Betreft Omgevingsvergunning varkenshouderij en wormenkwekerij Hulsel
Datum uitspraak 18-11-2015
Rechtsprekende instantie  Afdeling bestuursrechtspraak van de Raad van State
Proceduresoort Hoger beroep
Trefwoorden varkenshouderij, referentiesituatie, m.e.r.-beoordeling, relativiteitsvereiste
Bronnen vindplaats

Zaaknummer 201500884/1/A4

Conclusies voor de m.e.r. praktijk

  • Als uit de statuten van een stichting blijkt dat ze het milieu wil beschermen in een gebied waar een activiteit wordt gepland, staat het relativiteitsvereiste niet in de weg aan een beroepsgrond over het ontbreken van een MER ook al treden milieueffecten op buiten dat gebied.
  • In een m.e.r.-beoordeling moet voor de beoordeling van de effecten op nabijgelegen Natura 2000-gebieden een vergelijking worden gemaakt tussen de milieugevolgen van de activiteit met de milieugevolgen van de vergunde situatie voorafgaand aan de vergunningverlening.

Casus

Vergunninghouder drijft een varkenshouderij en een wormenkwekerij in Hulsel. Op 12 augustus 2013 heeft het college van burgemeester en wethouders van Reusel-de Mierden een omgevingsvergunning verleend voor de uitbreiding van de varkenshouderij met een nieuwe stal voor 2.928 varkens.

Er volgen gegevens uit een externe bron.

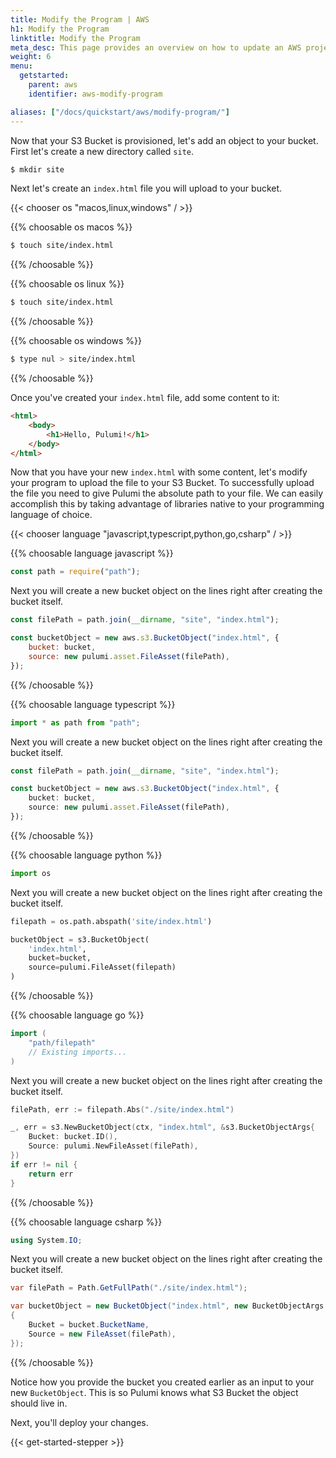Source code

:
 ```yaml
---
title: Modify the Program | AWS
h1: Modify the Program
linktitle: Modify the Program
meta_desc: This page provides an overview on how to update an AWS project from a Pulumi program.
weight: 6
menu:
  getstarted:
    parent: aws
    identifier: aws-modify-program

aliases: ["/docs/quickstart/aws/modify-program/"]
---
```


Now that your S3 Bucket is provisioned, let's add an object to your bucket. First let's create a new directory called `site`.

```bash
$ mkdir site
```

Next let's create an `index.html` file you will upload to your bucket.

{{< chooser os "macos,linux,windows" / >}}

{{% choosable os macos %}}

```bash
$ touch site/index.html
```

{{% /choosable %}}

{{% choosable os linux %}}

```bash
$ touch site/index.html
```

{{% /choosable %}}

{{% choosable os windows %}}

```bash
$ type nul > site/index.html
```

{{% /choosable %}}

Once you've created your `index.html` file, add some content to it:

```html
<html>
    <body>
        <h1>Hello, Pulumi!</h1>
    </body>
</html>
```

Now that you have your new `index.html` with some content, let's modify your program to upload the file to your S3 Bucket. To successfully upload the file you need to give Pulumi the absolute path to your file. We can easily accomplish this by taking advantage of libraries native to your programming language of choice.

{{< chooser language "javascript,typescript,python,go,csharp" / >}}

{{% choosable language javascript %}}

```javascript
const path = require("path");
```

Next you will create a new bucket object on the lines right after creating the bucket itself.

```javascript
const filePath = path.join(__dirname, "site", "index.html");

const bucketObject = new aws.s3.BucketObject("index.html", {
    bucket: bucket,
    source: new pulumi.asset.FileAsset(filePath),
});
```

{{% /choosable %}}

{{% choosable language typescript %}}

```typescript
import * as path from "path";
```

Next you will create a new bucket object on the lines right after creating the bucket itself.

```typescript
const filePath = path.join(__dirname, "site", "index.html");

const bucketObject = new aws.s3.BucketObject("index.html", {
    bucket: bucket,
    source: new pulumi.asset.FileAsset(filePath),
});
```

{{% /choosable %}}

{{% choosable language python %}}

```python
import os
```

Next you will create a new bucket object on the lines right after creating the bucket itself.

```python
filepath = os.path.abspath('site/index.html')

bucketObject = s3.BucketObject(
    'index.html',
    bucket=bucket,
    source=pulumi.FileAsset(filepath)
)
```

{{% /choosable %}}

{{% choosable language go %}}

```go
import (
    "path/filepath"
    // Existing imports...
)
```

Next you will create a new bucket object on the lines right after creating the bucket itself.

```go
filePath, err := filepath.Abs("./site/index.html")

_, err = s3.NewBucketObject(ctx, "index.html", &s3.BucketObjectArgs{
    Bucket: bucket.ID(),
    Source: pulumi.NewFileAsset(filePath),
})
if err != nil {
    return err
}
```

{{% /choosable %}}

{{% choosable language csharp %}}

```csharp
using System.IO;
```

Next you will create a new bucket object on the lines right after creating the bucket itself.

```csharp
var filePath = Path.GetFullPath("./site/index.html");

var bucketObject = new BucketObject("index.html", new BucketObjectArgs
{
    Bucket = bucket.BucketName,
    Source = new FileAsset(filePath),
});
```

{{% /choosable %}}

Notice how you provide the bucket you created earlier as an input to your new `BucketObject`. This is so Pulumi knows what S3 Bucket the object should live in.

Next, you'll deploy your changes.

{{< get-started-stepper >}}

Op 29 december 2014 heeft de rechtbank het beroep tegen dit besluit gegrond verklaard en het besluit vernietigd. Vergunninghouder is tegen de uitspraak van de rechtbank in hoger beroep gegaan.

Relativiteitsvereiste
Vergunninghouder is van mening dat het beroep van appellant niet tot vernietiging van het besluit had kunnen leiden vanwege het relativiteitsvereiste. Vergunninghouder wijst erop dat het statutaire doel van de Stichting alleen betrekking heeft op activiteiten binnen het landbouwontwikkelingsgebied Hulsel Bladel (hierna: LOG). Hieruit volgt volgens vergunninghouder dat het Natura 2000-gebied, dat ver buiten het LOG is gelegen, niet tot het te beschermen belang van de stichting behoort.

M.e.r.-beoordeling
Vergunninghouder vindt ook dat de rechtbank ten onrechte ervan uitgaat dat het voor de m.e.r.-beoordeling van belang is of een vergunning op grond van de Natuurbeschermingswet 1998 (hierna: Nbw) verleend kan worden. En als dat al wel van belang zou zijn, dan meent hij dat alleen aannemelijk gemaakt moet worden dat die vergunning verleend kan worden.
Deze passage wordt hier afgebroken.